In the Sheepfold of the King,
There was joy, laughter, fun;
Military graces, the prayer cave,
Boys’ banter, girls’ chatter,
Singing, stillness, love – and yet –

A deep awareness in us,
a new song to sing,
Of the One who rescued us from death,
to glorify Him.

Home – A haibun

Bare branches stand still, upright sentinels, not stirred by even the vaguest breath of wind. Hints of winter sunset are already making the clouded horizon dim above the red church that sits at the bottom of my garden.

bright red church
painted to stand out, a sore thumb
with its automated bells

Decorated with last autumn’s leaves, with garden chairs and my little’s sister’s climbing frame, with our flame-licked iron brazier which we light on occasion to toast marshmallows outside, our garden sits, awaiting spring’s kinder breath to bring much-needed change, to bring new life.

I find quiet here,
time for contemplation
in my busy world

I remember a few winters back – quite a few – being out with my dad in the back garden, splitting logs to burn on the fire. Noel had given us the tree that fell down in his back garden, and we were cutting logs for the logpile.
Dad told me to be careful with the axe. Swinging it overhead and bringing it straight down into the wood was a strange kind of fun. But you had to watch it if you didn’t want to cut your own foot off too.

you have to be alert,
always watching and waiting for
where you must go next

We will leave here soon. This military quarter has been a stopping place for us all, no more than that. It will hurt to make a clean break with the past, but we will be attentive, and will keep our own two feet to stand on.

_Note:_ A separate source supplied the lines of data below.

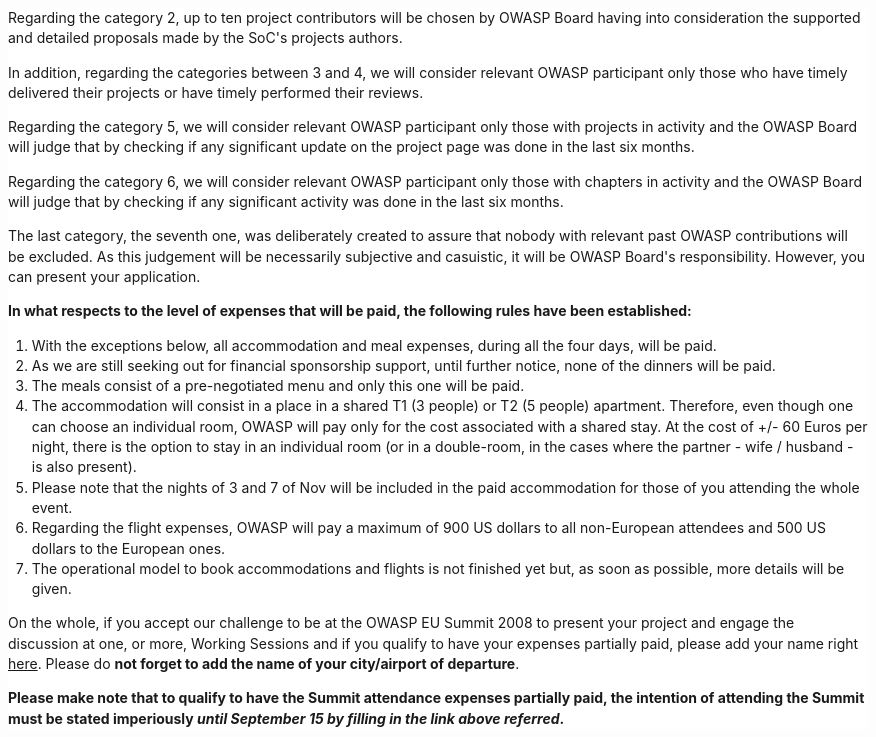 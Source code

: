 Regarding the category 2, up to ten project contributors will be chosen
by OWASP Board having into consideration the supported and detailed
proposals made by the SoC's projects authors.

In addition, regarding the categories between 3 and 4, we will consider
relevant OWASP participant only those who have timely delivered their
projects or have timely performed their reviews.

Regarding the category 5, we will consider relevant OWASP participant
only those with projects in activity and the OWASP Board will judge that
by checking if any significant update on the project page was done in
the last six months.

Regarding the category 6, we will consider relevant OWASP participant
only those with chapters in activity and the OWASP Board will judge that
by checking if any significant activity was done in the last six months.

The last category, the seventh one, was deliberately created to assure
that nobody with relevant past OWASP contributions will be excluded. As
this judgement will be necessarily subjective and casuistic, it will be
OWASP Board's responsibility. However, you can present your application.

**In what respects to the level of expenses that will be paid, the
following rules have been established:**

1.  With the exceptions below, all accommodation and meal expenses,
    during all the four days, will be paid.
2.  As we are still seeking out for financial sponsorship support, until
    further notice, none of the dinners will be paid.
3.  The meals consist of a pre-negotiated menu and only this one will be
    paid.
4.  The accommodation will consist in a place in a shared T1 (3 people)
    or T2 (5 people) apartment. Therefore, even though one can choose an
    individual room, OWASP will pay only for the cost associated with a
    shared stay. At the cost of +/- 60 Euros per night, there is the
    option to stay in an individual room (or in a double-room, in the
    cases where the partner - wife / husband - is also present).
5.  Please note that the nights of 3 and 7 of Nov will be included in
    the paid accommodation for those of you attending the whole event.
6.  Regarding the flight expenses, OWASP will pay a maximum of 900 US
    dollars to all non-European attendees and 500 US dollars to the
    European ones.
7.  The operational model to book accommodations and flights is not
    finished yet but, as soon as possible, more details will be given.

On the whole, if you accept our challenge to be at the OWASP EU Summit
2008 to present your project and engage the discussion at one, or more,
Working Sessions and if you qualify to have your expenses partially
paid, please add your name right
[here](OWASP_EU_Summit_2008_Paid_Participants "wikilink"). Please do
**not forget to add the name of your city/airport of departure**.

**Please make note that to qualify to have the Summit attendance
expenses partially paid, the intention of attending the Summit must be
stated imperiously *until September 15 by filling in the link above
referred*.**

Home is not here. It is what seems the same, yet is ever-changing – where family is.

Three words: I love you
so simple, so resonant
a safety blanket,

an invitation,
speak anything you will here
you are safe with me.

(un)spoiled

I can never get enough of the way the wind blows over the mountain side,
And the flicker and flame of autumn leaves all burnished up to die,
The white-wisp-waves of a curling mist that sweeps in from the sea,
Even ice cold rain that lashes down – that is a delight to me.

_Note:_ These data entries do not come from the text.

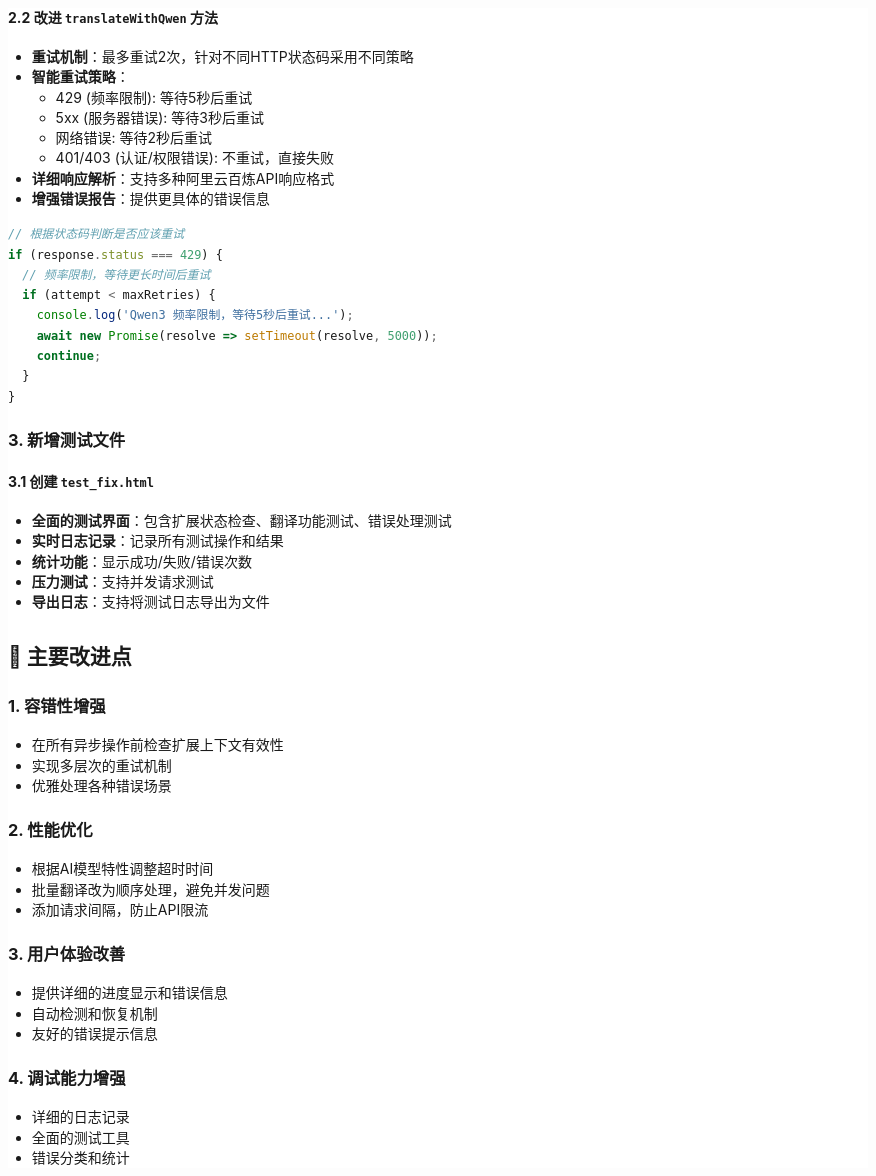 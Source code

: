 #### 2.2 改进 `translateWithQwen` 方法
- **重试机制**：最多重试2次，针对不同HTTP状态码采用不同策略
- **智能重试策略**：
  - 429 (频率限制): 等待5秒后重试
  - 5xx (服务器错误): 等待3秒后重试
  - 网络错误: 等待2秒后重试
  - 401/403 (认证/权限错误): 不重试，直接失败
- **详细响应解析**：支持多种阿里云百炼API响应格式
- **增强错误报告**：提供更具体的错误信息

```javascript
// 根据状态码判断是否应该重试
if (response.status === 429) {
  // 频率限制，等待更长时间后重试
  if (attempt < maxRetries) {
    console.log('Qwen3 频率限制，等待5秒后重试...');
    await new Promise(resolve => setTimeout(resolve, 5000));
    continue;
  }
}
```

### 3. 新增测试文件

#### 3.1 创建 `test_fix.html`
- **全面的测试界面**：包含扩展状态检查、翻译功能测试、错误处理测试
- **实时日志记录**：记录所有测试操作和结果
- **统计功能**：显示成功/失败/错误次数
- **压力测试**：支持并发请求测试
- **导出日志**：支持将测试日志导出为文件

## 🚀 主要改进点

### 1. 容错性增强
- 在所有异步操作前检查扩展上下文有效性
- 实现多层次的重试机制
- 优雅处理各种错误场景

### 2. 性能优化
- 根据AI模型特性调整超时时间
- 批量翻译改为顺序处理，避免并发问题
- 添加请求间隔，防止API限流

### 3. 用户体验改善
- 提供详细的进度显示和错误信息
- 自动检测和恢复机制
- 友好的错误提示信息

### 4. 调试能力增强
- 详细的日志记录
- 全面的测试工具
- 错误分类和统计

To hear the rain on the windowpane while you’re snug and warm indoors,
Lost in an enchanting paper world of love and knights and more,
While you glance up at times to see outside the hills beyond the rain,
Smiling as you think to yourself, it will be spring again.

From lonely mountain crag echoes to me the wild’s call,
From the soul of a fire’s dancing flames and its shadows on the wall,
The roaring sound of an angry sea it beckons me once more,
‘Come taste the sea salt spray again; live as you did before.’

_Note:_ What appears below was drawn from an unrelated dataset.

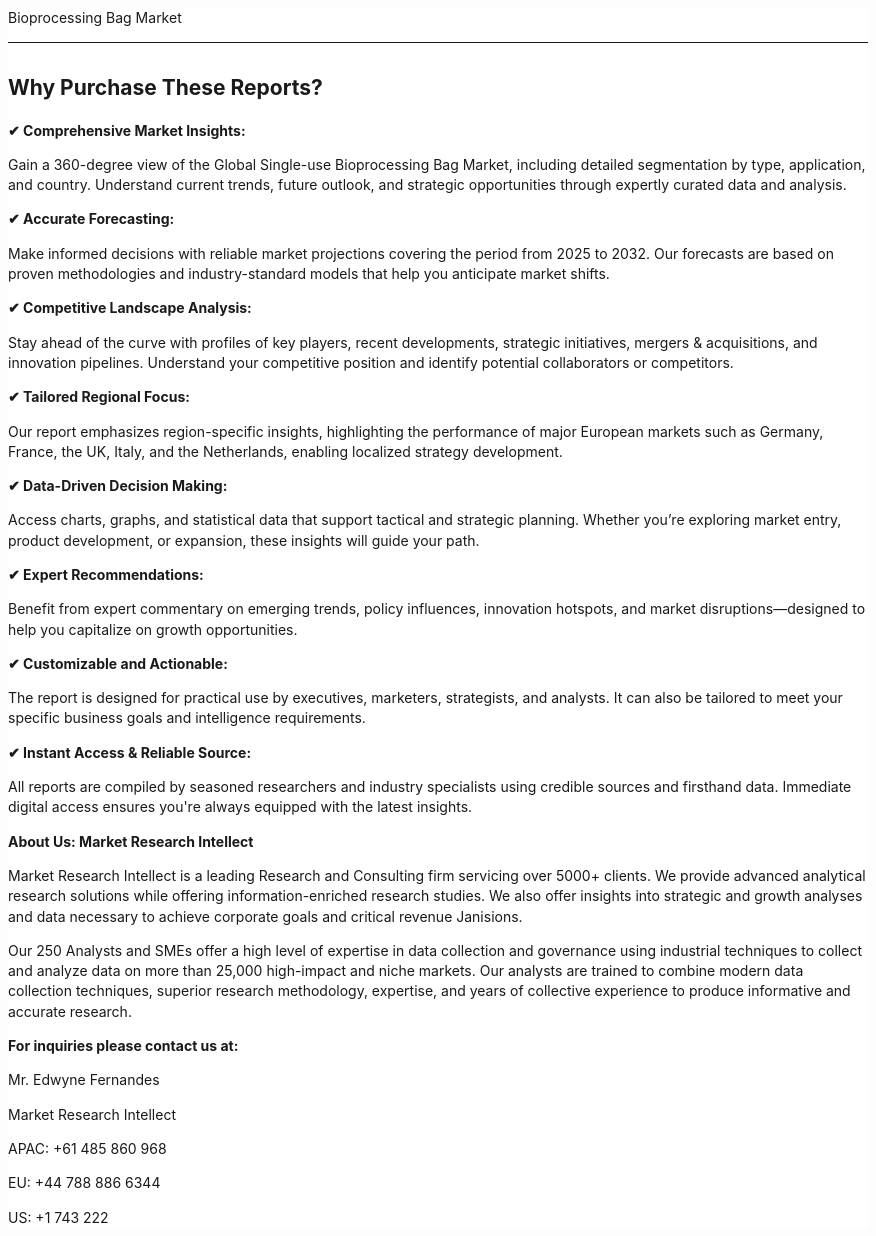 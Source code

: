 Bioprocessing Bag Market</a></span></p></blockquote><hr /><h2>Why Purchase These Reports?</h2><p><strong>✔ Comprehensive Market Insights:</strong></p><p>Gain a 360-degree view of the Global Single-use Bioprocessing Bag Market, including detailed segmentation by type, application, and country. Understand current trends, future outlook, and strategic opportunities through expertly curated data and analysis.</p><p><strong>✔ Accurate Forecasting:</strong></p><p>Make informed decisions with reliable market projections covering the period from 2025 to 2032. Our forecasts are based on proven methodologies and industry-standard models that help you anticipate market shifts.</p><p><strong>✔ Competitive Landscape Analysis:</strong></p><p>Stay ahead of the curve with profiles of key players, recent developments, strategic initiatives, mergers &amp; acquisitions, and innovation pipelines. Understand your competitive position and identify potential collaborators or competitors.</p><p><strong>✔ Tailored Regional Focus:</strong></p><p>Our report emphasizes region-specific insights, highlighting the performance of major European markets such as Germany, France, the UK, Italy, and the Netherlands, enabling localized strategy development.</p><p><strong>✔ Data-Driven Decision Making:</strong></p><p>Access charts, graphs, and statistical data that support tactical and strategic planning. Whether you&rsquo;re exploring market entry, product development, or expansion, these insights will guide your path.</p><p><strong>✔ Expert Recommendations:</strong></p><p>Benefit from expert commentary on emerging trends, policy influences, innovation hotspots, and market disruptions&mdash;designed to help you capitalize on growth opportunities.</p><p><strong>✔ Customizable and Actionable:</strong></p><p>The report is designed for practical use by executives, marketers, strategists, and analysts. It can also be tailored to meet your specific business goals and intelligence requirements.</p><p><strong>✔ Instant Access &amp; Reliable Source:</strong></p><p>All reports are compiled by seasoned researchers and industry specialists using credible sources and firsthand data. Immediate digital access ensures you're always equipped with the latest insights.</p><p><strong><span class="font-[700]">About Us: Market Research Intellect</span></strong></p><p><span class="">Market Research Intellect is a leading Research and Consulting firm servicing over 5000+ clients. We provide advanced analytical research solutions while offering information-enriched research studies.&nbsp;</span>We also offer insights into strategic and growth analyses and data necessary to achieve corporate goals and critical revenue Janisions.</p><p><span class="">Our 250 Analysts and SMEs offer a high level of expertise in data collection and governance using industrial techniques to collect and analyze data on more than 25,000 high-impact and niche markets. Our analysts are trained to combine modern data collection techniques, superior research methodology, expertise, and years of collective experience to produce informative and accurate research.</span></p><p><strong>For inquiries please contact us at:</strong></p><p>Mr. Edwyne Fernandes</p><p>Market Research Intellect</p><p>APAC: +61 485 860 968</p><p>EU: +44 788 886 6344</p><p>US: +1 743 222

But alas! I walk in foreign lands, among diesel and petrol fumes
My mother tongue lies still in my mouth, useless now to use,
My restless mind is dull and numb; my heart it longs to be
Where the horns and blare of a city’s care can no more impact me.

I miss the sound of the breeze that ruffles the flowers’ pretty heads,
I miss the sound of voices I know, I miss my own soft bed!
But as I stay awhile here I find all that’s familiar to me,
Is a treasure I now clearly see should greatly esteemed be.

When I return from foreign lands where pollution chokes the air;
I’ll walk instead of driving now, and I’ll recycle, I swear!
For the beauty of my native land and all other lands I’ve seen,
All the blue-hued summer skies and the fields of green:

I could not live without it; I would die, and so would you;
When all that’s fresh and beautiful and rainwashed bright and new,
Is dead on the ground and buried in trash in a concrete-iron hell,
While we slowly choke on the befouled air that sounds our own death knell.